ENTRIES SUPPLIED: Begin

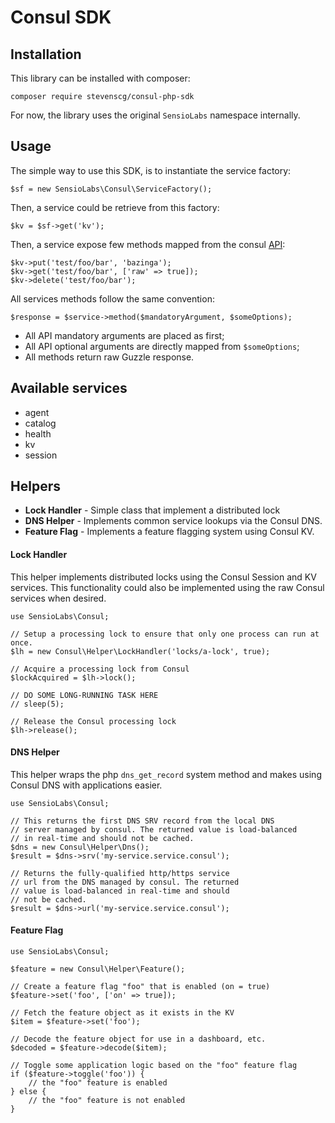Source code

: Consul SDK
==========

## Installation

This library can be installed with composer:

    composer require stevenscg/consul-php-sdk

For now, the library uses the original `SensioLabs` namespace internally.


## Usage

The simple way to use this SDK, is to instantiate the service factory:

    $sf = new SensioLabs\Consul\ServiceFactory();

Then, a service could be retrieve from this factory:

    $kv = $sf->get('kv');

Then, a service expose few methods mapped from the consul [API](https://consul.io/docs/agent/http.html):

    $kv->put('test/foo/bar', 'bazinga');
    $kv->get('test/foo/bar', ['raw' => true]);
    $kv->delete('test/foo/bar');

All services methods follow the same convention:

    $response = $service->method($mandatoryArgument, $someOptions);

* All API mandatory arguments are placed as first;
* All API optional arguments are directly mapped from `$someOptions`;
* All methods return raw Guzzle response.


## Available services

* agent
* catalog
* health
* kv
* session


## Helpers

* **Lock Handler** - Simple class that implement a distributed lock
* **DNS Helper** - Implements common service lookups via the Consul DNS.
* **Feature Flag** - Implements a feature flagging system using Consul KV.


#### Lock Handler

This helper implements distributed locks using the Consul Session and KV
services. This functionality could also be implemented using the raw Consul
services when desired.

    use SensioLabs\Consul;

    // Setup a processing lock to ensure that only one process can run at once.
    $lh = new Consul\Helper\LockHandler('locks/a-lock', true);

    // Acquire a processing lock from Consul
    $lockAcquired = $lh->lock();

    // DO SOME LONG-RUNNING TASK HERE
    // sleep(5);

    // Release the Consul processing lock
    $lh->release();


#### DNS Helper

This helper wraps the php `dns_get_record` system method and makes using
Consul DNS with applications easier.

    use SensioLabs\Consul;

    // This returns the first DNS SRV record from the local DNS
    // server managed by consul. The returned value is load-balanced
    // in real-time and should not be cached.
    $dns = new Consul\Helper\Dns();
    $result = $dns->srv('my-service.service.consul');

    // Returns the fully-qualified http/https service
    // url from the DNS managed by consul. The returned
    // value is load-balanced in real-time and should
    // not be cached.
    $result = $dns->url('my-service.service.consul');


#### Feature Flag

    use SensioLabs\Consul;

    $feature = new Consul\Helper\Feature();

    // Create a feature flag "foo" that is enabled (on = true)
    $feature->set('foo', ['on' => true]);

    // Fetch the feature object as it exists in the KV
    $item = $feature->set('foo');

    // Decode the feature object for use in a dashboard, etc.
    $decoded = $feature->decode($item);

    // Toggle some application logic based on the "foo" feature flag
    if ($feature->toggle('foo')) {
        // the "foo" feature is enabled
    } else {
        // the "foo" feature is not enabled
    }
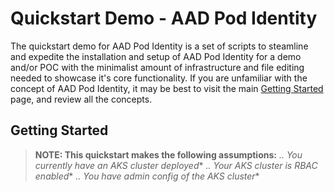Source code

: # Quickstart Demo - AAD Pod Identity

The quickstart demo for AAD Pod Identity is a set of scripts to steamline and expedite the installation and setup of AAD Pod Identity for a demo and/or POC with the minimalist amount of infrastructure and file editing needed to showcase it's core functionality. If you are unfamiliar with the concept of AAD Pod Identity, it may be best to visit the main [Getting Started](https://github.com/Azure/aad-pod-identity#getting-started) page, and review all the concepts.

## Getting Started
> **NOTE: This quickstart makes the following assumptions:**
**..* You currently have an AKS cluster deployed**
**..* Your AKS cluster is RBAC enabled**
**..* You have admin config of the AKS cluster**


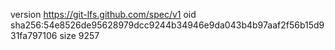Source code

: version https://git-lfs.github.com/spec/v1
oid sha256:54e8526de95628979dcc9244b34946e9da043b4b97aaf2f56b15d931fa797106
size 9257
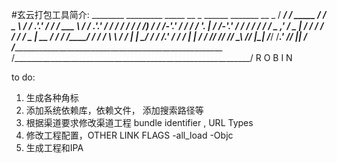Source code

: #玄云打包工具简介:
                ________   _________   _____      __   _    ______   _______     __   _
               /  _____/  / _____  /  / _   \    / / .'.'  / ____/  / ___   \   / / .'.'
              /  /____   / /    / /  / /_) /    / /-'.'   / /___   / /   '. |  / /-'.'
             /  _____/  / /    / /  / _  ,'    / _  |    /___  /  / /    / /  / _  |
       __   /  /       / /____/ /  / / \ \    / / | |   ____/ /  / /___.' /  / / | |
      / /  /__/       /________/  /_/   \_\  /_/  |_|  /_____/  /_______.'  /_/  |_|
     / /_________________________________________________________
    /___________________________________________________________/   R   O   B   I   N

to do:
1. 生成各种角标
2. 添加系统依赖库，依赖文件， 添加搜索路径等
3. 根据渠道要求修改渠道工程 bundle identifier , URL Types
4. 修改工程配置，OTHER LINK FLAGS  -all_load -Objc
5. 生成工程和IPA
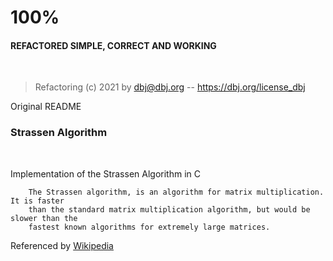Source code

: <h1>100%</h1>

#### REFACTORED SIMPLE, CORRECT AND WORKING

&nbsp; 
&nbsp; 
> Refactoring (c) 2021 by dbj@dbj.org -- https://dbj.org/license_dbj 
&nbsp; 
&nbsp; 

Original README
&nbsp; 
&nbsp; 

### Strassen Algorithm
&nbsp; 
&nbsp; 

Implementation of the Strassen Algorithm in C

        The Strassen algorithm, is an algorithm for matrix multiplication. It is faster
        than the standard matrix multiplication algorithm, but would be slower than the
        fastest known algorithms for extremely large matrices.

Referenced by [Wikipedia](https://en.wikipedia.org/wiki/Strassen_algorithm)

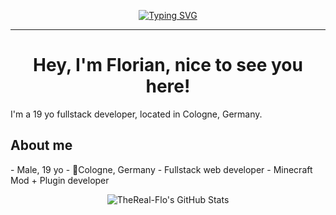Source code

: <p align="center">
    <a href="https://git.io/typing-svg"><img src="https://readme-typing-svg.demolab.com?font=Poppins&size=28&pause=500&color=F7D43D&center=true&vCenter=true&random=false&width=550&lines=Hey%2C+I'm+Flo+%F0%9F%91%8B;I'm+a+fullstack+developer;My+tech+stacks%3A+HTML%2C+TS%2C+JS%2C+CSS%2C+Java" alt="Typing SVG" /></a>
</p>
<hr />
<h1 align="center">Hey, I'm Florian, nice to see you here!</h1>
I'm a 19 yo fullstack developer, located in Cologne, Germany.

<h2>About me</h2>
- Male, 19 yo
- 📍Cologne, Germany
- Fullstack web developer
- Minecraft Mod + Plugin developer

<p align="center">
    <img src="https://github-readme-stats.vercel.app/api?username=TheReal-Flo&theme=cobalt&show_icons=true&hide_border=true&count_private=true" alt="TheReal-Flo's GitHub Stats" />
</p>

ENTRIES SUPPLIED: End

Your task is to set down the records shown above exactly, minus any pictures.

Source code

: Consul SDK
==========

## Installation

This library can be installed with composer:

    composer require stevenscg/consul-php-sdk

For now, the library uses the original `SensioLabs` namespace internally.


## Usage

The simple way to use this SDK, is to instantiate the service factory:

    $sf = new SensioLabs\Consul\ServiceFactory();

Then, a service could be retrieve from this factory:

    $kv = $sf->get('kv');

Then, a service expose few methods mapped from the consul [API](https://consul.io/docs/agent/http.html):

    $kv->put('test/foo/bar', 'bazinga');
    $kv->get('test/foo/bar', ['raw' => true]);
    $kv->delete('test/foo/bar');

All services methods follow the same convention:

    $response = $service->method($mandatoryArgument, $someOptions);

* All API mandatory arguments are placed as first;
* All API optional arguments are directly mapped from `$someOptions`;
* All methods return raw Guzzle response.


## Available services

* agent
* catalog
* health
* kv
* session


## Helpers

* **Lock Handler** - Simple class that implement a distributed lock
* **DNS Helper** - Implements common service lookups via the Consul DNS.
* **Feature Flag** - Implements a feature flagging system using Consul KV.


#### Lock Handler

This helper implements distributed locks using the Consul Session and KV
services. This functionality could also be implemented using the raw Consul
services when desired.

    use SensioLabs\Consul;

    // Setup a processing lock to ensure that only one process can run at once.
    $lh = new Consul\Helper\LockHandler('locks/a-lock', true);

    // Acquire a processing lock from Consul
    $lockAcquired = $lh->lock();

    // DO SOME LONG-RUNNING TASK HERE
    // sleep(5);

    // Release the Consul processing lock
    $lh->release();


#### DNS Helper

This helper wraps the php `dns_get_record` system method and makes using
Consul DNS with applications easier.

    use SensioLabs\Consul;

    // This returns the first DNS SRV record from the local DNS
    // server managed by consul. The returned value is load-balanced
    // in real-time and should not be cached.
    $dns = new Consul\Helper\Dns();
    $result = $dns->srv('my-service.service.consul');

    // Returns the fully-qualified http/https service
    // url from the DNS managed by consul. The returned
    // value is load-balanced in real-time and should
    // not be cached.
    $result = $dns->url('my-service.service.consul');


#### Feature Flag

    use SensioLabs\Consul;

    $feature = new Consul\Helper\Feature();

    // Create a feature flag "foo" that is enabled (on = true)
    $feature->set('foo', ['on' => true]);

    // Fetch the feature object as it exists in the KV
    $item = $feature->set('foo');

    // Decode the feature object for use in a dashboard, etc.
    $decoded = $feature->decode($item);

    // Toggle some application logic based on the "foo" feature flag
    if ($feature->toggle('foo')) {
        // the "foo" feature is enabled
    } else {
        // the "foo" feature is not enabled
    }
Source code

: # Quickstart Demo - AAD Pod Identity

The quickstart demo for AAD Pod Identity is a set of scripts to steamline and expedite the installation and setup of AAD Pod Identity for a demo and/or POC with the minimalist amount of infrastructure and file editing needed to showcase it's core functionality. If you are unfamiliar with the concept of AAD Pod Identity, it may be best to visit the main [Getting Started](https://github.com/Azure/aad-pod-identity#getting-started) page, and review all the concepts.

## Getting Started
> **NOTE: This quickstart makes the following assumptions:**
**..* You currently have an AKS cluster deployed**
**..* Your AKS cluster is RBAC enabled**
**..* You have admin config of the AKS cluster**


Source code

: version https://git-lfs.github.com/spec/v1
oid sha256:54e8526de95628979dcc9244b34946e9da043b4b97aaf2f56b15d931fa797106
size 9257
Source code

: #玄云打包工具简介:
                ________   _________   _____      __   _    ______   _______     __   _
               /  _____/  / _____  /  / _   \    / / .'.'  / ____/  / ___   \   / / .'.'
              /  /____   / /    / /  / /_) /    / /-'.'   / /___   / /   '. |  / /-'.'
             /  _____/  / /    / /  / _  ,'    / _  |    /___  /  / /    / /  / _  |
       __   /  /       / /____/ /  / / \ \    / / | |   ____/ /  / /___.' /  / / | |
      / /  /__/       /________/  /_/   \_\  /_/  |_|  /_____/  /_______.'  /_/  |_|
     / /_________________________________________________________
    /___________________________________________________________/   R   O   B   I   N

to do:
1. 生成各种角标
2. 添加系统依赖库，依赖文件， 添加搜索路径等
3. 根据渠道要求修改渠道工程 bundle identifier , URL Types
4. 修改工程配置，OTHER LINK FLAGS  -all_load -Objc
5. 生成工程和IPA
Source code

: <h1>100%</h1>

#### REFACTORED SIMPLE, CORRECT AND WORKING

&nbsp; 
&nbsp; 
> Refactoring (c) 2021 by dbj@dbj.org -- https://dbj.org/license_dbj 
&nbsp; 
&nbsp; 

Original README
&nbsp; 
&nbsp; 

### Strassen Algorithm
&nbsp; 
&nbsp; 

Implementation of the Strassen Algorithm in C

        The Strassen algorithm, is an algorithm for matrix multiplication. It is faster
        than the standard matrix multiplication algorithm, but would be slower than the
        fastest known algorithms for extremely large matrices.

Referenced by [Wikipedia](https://en.wikipedia.org/wiki/Strassen_algorithm)

Source code

: <p align="center">
    <a href="https://git.io/typing-svg"><img src="https://readme-typing-svg.demolab.com?font=Poppins&size=28&pause=500&color=F7D43D&center=true&vCenter=true&random=false&width=550&lines=Hey%2C+I'm+Flo+%F0%9F%91%8B;I'm+a+fullstack+developer;My+tech+stacks%3A+HTML%2C+TS%2C+JS%2C+CSS%2C+Java" alt="Typing SVG" /></a>
</p>
<hr />
<h1 align="center">Hey, I'm Florian, nice to see you here!</h1>
I'm a 19 yo fullstack developer, located in Cologne, Germany.

<h2>About me</h2>
- Male, 19 yo
- 📍Cologne, Germany
- Fullstack web developer
- Minecraft Mod + Plugin developer

<p align="center">
    <img src="https://github-readme-stats.vercel.app/api?username=TheReal-Flo&theme=cobalt&show_icons=true&hide_border=true&count_private=true" alt="TheReal-Flo's GitHub Stats" />
</p>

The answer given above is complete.